**What needs to be done**
Look through the records below, and copy out every line that holds the string "queries".

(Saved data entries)
■ ■ ■ ■

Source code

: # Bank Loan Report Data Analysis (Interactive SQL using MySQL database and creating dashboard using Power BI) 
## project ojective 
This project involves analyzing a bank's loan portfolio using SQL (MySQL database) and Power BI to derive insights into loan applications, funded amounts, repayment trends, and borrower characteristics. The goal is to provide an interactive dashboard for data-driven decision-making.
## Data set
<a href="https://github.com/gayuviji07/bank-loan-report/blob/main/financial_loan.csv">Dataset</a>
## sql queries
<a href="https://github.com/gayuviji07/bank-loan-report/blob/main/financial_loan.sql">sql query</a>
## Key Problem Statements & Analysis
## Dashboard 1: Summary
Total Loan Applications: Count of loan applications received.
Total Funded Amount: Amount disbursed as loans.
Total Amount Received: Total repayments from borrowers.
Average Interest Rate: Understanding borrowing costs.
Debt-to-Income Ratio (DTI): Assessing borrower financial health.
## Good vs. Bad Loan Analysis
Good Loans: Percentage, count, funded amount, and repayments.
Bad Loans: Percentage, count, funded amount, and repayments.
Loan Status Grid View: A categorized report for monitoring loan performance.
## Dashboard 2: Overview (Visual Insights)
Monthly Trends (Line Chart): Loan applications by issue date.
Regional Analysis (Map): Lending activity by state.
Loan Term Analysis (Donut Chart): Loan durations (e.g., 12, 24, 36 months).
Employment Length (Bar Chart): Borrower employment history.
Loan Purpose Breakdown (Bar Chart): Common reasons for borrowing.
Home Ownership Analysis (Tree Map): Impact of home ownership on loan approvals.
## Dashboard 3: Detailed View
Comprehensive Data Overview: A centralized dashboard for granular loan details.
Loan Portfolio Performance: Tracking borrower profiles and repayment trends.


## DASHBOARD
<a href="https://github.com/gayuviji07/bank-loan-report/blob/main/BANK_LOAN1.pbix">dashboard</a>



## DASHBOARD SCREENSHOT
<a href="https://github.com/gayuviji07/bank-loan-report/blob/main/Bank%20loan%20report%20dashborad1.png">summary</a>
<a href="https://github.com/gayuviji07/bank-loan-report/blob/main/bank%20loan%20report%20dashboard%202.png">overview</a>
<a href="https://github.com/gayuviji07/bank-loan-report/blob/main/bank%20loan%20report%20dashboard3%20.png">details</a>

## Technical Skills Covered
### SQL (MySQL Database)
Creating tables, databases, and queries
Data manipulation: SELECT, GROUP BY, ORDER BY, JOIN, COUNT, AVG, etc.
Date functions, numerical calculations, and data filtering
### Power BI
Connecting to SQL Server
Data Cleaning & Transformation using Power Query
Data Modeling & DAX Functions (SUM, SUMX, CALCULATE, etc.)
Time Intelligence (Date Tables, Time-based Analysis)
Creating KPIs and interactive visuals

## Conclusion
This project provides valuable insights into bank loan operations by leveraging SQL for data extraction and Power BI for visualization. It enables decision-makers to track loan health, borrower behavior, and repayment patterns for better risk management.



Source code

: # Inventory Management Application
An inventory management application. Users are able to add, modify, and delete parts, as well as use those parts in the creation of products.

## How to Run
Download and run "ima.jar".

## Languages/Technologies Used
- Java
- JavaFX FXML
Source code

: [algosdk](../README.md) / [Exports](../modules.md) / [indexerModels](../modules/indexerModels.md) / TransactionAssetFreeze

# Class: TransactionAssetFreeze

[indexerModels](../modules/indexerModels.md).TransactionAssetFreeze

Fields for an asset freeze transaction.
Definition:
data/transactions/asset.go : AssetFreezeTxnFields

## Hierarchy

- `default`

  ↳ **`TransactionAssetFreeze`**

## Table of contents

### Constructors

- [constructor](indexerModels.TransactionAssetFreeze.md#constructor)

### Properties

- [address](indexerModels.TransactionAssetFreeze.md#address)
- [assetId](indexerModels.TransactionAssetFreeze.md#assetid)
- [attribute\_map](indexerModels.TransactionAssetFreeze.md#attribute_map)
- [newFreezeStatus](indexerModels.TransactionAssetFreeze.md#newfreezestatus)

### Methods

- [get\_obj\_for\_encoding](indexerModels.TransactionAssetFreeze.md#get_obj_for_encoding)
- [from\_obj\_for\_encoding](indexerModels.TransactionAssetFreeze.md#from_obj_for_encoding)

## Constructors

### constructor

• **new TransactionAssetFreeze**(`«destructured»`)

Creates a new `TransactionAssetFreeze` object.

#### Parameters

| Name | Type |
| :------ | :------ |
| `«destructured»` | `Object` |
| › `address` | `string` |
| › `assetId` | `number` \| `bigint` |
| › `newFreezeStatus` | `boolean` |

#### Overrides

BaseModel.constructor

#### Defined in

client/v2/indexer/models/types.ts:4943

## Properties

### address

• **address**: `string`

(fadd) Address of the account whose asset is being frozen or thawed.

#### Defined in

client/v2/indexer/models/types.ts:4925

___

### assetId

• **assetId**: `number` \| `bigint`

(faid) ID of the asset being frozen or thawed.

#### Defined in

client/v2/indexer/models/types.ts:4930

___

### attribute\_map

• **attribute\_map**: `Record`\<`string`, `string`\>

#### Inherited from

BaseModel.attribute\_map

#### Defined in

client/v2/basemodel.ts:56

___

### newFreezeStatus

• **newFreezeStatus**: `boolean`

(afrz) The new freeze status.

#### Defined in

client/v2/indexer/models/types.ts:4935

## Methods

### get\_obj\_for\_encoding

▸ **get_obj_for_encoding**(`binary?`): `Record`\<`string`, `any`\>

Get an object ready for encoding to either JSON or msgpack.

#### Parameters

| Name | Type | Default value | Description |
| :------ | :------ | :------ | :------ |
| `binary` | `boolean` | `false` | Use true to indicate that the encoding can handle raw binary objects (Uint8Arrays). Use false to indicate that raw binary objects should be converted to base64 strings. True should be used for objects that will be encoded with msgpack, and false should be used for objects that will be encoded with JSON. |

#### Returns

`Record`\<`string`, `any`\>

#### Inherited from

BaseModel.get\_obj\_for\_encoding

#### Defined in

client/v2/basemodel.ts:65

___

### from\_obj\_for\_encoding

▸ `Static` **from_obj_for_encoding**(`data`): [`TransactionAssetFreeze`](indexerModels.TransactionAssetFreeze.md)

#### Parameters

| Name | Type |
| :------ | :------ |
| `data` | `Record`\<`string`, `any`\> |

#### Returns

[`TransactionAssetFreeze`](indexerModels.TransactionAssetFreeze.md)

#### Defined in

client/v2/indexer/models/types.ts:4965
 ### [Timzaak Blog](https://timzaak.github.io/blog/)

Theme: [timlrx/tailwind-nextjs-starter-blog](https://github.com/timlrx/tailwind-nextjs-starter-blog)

■ ■ ■ ■

**Exercise response**
## sql queries
Creating tables, databases, and queries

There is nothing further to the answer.